Named bishop of Meaux in 1681, after the completion of his pedagogical task, Bossuet devoted himself to his pastoral duties with Vincentian zeal. He played a leading role in the Assembly of the Clergy (1681), which decreed the subordination of the national churches to the pope. The Histoire des variations des églises protestantes (1688; History of Variations of Protestant Churches) was Bossuet's last counterreformatory work.
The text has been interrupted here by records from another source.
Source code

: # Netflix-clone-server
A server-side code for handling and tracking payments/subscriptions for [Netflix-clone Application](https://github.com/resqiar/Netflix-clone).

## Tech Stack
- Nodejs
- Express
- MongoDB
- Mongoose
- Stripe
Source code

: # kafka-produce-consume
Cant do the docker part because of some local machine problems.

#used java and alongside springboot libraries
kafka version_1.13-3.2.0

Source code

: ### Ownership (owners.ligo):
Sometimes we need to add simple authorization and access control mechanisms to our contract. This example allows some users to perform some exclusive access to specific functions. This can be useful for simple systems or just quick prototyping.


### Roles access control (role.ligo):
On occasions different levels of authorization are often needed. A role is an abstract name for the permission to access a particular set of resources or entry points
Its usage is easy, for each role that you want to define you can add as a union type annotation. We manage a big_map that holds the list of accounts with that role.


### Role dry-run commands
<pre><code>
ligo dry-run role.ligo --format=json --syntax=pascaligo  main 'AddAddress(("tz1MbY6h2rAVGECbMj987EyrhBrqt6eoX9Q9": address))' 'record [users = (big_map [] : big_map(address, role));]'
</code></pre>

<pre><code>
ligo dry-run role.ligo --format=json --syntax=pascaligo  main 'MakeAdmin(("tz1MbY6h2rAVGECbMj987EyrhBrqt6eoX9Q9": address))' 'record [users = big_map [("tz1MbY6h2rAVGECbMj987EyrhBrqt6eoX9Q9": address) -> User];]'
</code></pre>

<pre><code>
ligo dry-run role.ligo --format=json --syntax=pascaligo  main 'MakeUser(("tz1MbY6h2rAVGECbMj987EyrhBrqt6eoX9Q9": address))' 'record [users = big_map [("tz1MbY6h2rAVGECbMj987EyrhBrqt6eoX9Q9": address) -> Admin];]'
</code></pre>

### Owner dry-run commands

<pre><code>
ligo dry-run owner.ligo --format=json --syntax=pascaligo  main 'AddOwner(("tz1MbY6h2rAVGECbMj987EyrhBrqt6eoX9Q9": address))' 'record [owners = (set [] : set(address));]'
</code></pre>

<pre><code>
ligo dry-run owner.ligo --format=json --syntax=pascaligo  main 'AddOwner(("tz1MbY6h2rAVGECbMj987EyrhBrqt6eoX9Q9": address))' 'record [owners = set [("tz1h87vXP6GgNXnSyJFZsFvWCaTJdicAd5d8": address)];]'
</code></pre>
His Instruction sur les états d'oraison (Instruction in States of Prayer) and Relation sur le quiétisme (1698; Report on Quietism) were instrumental in the condemnation of the doctrine of quietism.
Chronic kidney stones gradually forced Bossuet to give up his pastoral duties, and he died at Meaux on April 12, 1704.
Further Reading
Translated selections from Bossuet's works are available in Bossuet: A Prose Anthology, edited by J. Standring (1962), and in Bossuet's Selections from Meditations on the Gospel, translated by Lucille Corinne Franchère (1962). A biography of Bossuet in English is Ernest Edwin Reynolds, Bossuet (1963). Background studies include Albert Léon Guérard, France in the Classical Age: The Life and Death of an Ideal (1965), and G. R. R. Treasure, Seventeenth Century France (1966), which discusses Bossuet at length.
Additional Sources
Lanson, Gustave, Bossuet, New York: Arno Press, 1979.